A German in the United States
By: Michael Campion
When Charles Martin Loeffler died in 1935 an article in the New York Herald Tribune acknowledged his inestimable contribution to American music by saying, “There will not be another like him. No one in America has approached him for individuality of style, perfection of craftsmanship, beauty of utterance, loftiness and subtlety of thought.”
Though born in Germany, Loeffler lived during a great crossroads in the musical life of our country. Long dominated by the great European romantic tradition, American composers were desperately trying to find their own individual voice. Into all this uncertainty, Loeffler brought a timely freshness and uniqueness of style that helped to revive the American artistic scene.

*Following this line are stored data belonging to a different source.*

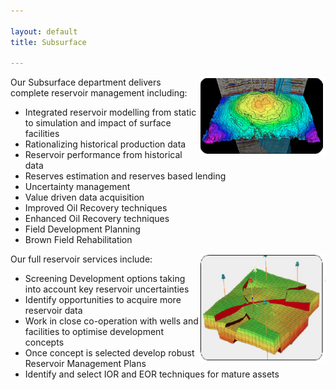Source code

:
 ```yaml
---

layout: default
title: Subsurface

---
```


<img src="/images/subsurface_1.png" style="float:right; max-width:40%" />

Our Subsurface department delivers complete reservoir management including:
 
- Integrated reservoir modelling from static to simulation and impact of surface facilities
- Rationalizing historical production data
- Reservoir performance from historical data
- Reserves estimation and reserves based lending
- Uncertainty management
- Value driven data acquisition
- Improved Oil Recovery techniques
- Enhanced Oil Recovery techniques
- Field Development Planning
- Brown Field Rehabilitation

<img src="/images/subsurface_2.png" style="float:right; max-width:40%;" />

Our full reservoir services include:

- Screening Development options taking into account key reservoir uncertainties
- Identify opportunities to acquire more reservoir data
- Work in close co-operation with wells and facilities to optimise development concepts
- Once concept is selected develop robust Reservoir Management Plans
- Identify and select IOR and EOR techniques for mature assets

Having traveled much while still a boy, Loeffler absorbed the languages and cultures of many different nations, giving his music a diversity that is difficult to fully categorize. He has often been compared to the French Impressionists, but his highly eclectic style was also influenced by Russian, Spanish, and jazz elements as well as his love of medieval music.
Trained as a violinist, Loeffler decided to give up a lofty position in the Boston Symphony Orchestra to devote himself to composition but most of the time he found it a struggle. During the summer of 1889, Denis Bunker, an artist and close friend of the composer, described the agony that Loeffler suffered over a particular work: “I hear Loeffler downstairs working over his composition, going over one phrase hundreds of times and days at a time – a most wonderful, patient, slow and courageous work. I wonder if people know what a labor it is – but they can’t.”